### Work order
The expected output is a copy of every line in the records with the string "from".

(Beginning of Records shown)

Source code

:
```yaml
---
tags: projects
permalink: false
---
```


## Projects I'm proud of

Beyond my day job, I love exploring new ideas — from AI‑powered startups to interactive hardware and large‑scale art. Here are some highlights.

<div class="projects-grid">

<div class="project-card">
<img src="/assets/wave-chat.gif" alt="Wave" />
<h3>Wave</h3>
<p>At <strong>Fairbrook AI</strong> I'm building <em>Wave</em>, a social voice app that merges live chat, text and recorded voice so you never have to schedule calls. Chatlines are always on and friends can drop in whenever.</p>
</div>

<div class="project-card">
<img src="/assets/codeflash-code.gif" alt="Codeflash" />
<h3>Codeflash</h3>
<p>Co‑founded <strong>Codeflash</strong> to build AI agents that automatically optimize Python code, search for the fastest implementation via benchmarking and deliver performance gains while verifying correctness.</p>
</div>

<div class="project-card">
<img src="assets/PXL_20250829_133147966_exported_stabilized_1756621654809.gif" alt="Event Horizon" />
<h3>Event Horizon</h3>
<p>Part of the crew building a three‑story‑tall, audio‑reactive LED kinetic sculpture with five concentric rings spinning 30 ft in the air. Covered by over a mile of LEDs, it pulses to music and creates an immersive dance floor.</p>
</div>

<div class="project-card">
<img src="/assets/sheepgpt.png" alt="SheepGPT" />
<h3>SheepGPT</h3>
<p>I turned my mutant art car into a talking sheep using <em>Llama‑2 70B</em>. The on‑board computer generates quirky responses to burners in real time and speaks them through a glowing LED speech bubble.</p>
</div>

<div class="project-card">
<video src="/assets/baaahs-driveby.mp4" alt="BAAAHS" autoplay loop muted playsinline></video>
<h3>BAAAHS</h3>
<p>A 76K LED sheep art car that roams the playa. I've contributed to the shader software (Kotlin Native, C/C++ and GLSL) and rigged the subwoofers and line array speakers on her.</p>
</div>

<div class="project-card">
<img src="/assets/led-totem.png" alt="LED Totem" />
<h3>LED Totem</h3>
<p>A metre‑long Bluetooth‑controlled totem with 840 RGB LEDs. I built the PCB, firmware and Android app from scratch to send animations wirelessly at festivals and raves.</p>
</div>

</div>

(End of Records shown)

### Answer to this problem
Beyond my day job, I love exploring new ideas — from AI‑powered startups to interactive hardware and large‑scale art. Here are some highlights.
<p>A metre‑long Bluetooth‑controlled totem with 840 RGB LEDs. I built the PCB, firmware and Android app from scratch to send animations wirelessly at festivals and raves.</p>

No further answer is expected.